Only certain lines below are wanted: those starting at the line containing "- Unique identifiers" and ending at the line containing "- Second half is unique to the device", both included, each retyped exactly.

--- Data to use Enclosed Below ---

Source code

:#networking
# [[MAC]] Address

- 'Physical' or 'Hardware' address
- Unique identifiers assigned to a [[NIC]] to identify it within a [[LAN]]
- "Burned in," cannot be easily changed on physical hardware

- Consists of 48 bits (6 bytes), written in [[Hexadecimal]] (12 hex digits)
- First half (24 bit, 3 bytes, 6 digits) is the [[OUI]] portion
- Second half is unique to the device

--- End of Enclosed Data to use ---
--- Data to use Enclosed Below ---

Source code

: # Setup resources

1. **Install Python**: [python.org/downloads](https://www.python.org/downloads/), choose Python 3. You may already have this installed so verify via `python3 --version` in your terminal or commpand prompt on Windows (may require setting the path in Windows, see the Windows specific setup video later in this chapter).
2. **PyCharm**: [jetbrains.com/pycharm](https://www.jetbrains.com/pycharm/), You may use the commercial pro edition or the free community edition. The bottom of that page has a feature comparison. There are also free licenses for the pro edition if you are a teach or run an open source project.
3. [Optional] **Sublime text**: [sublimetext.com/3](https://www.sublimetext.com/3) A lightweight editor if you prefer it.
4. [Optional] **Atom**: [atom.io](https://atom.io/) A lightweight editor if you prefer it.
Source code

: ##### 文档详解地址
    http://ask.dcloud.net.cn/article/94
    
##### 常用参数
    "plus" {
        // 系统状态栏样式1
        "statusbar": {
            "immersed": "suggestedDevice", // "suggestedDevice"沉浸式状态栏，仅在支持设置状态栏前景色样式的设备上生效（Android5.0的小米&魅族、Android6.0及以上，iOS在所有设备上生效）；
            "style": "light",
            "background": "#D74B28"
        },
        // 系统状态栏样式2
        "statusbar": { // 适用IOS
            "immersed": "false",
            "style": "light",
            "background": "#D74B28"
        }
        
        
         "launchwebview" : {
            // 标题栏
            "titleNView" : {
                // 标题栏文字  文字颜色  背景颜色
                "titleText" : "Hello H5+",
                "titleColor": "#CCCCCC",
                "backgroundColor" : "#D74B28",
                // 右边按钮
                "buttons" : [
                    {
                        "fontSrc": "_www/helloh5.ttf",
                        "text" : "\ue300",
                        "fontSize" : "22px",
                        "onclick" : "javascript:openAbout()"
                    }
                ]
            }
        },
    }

--- End of Enclosed Data to use ---

**Exercise answer**
- Unique identifiers assigned to a [[NIC]] to identify it within a [[LAN]]
- "Burned in," cannot be easily changed on physical hardware

- Consists of 48 bits (6 bytes), written in [[Hexadecimal]] (12 hex digits)
- First half (24 bit, 3 bytes, 6 digits) is the [[OUI]] portion
- Second half is unique to the device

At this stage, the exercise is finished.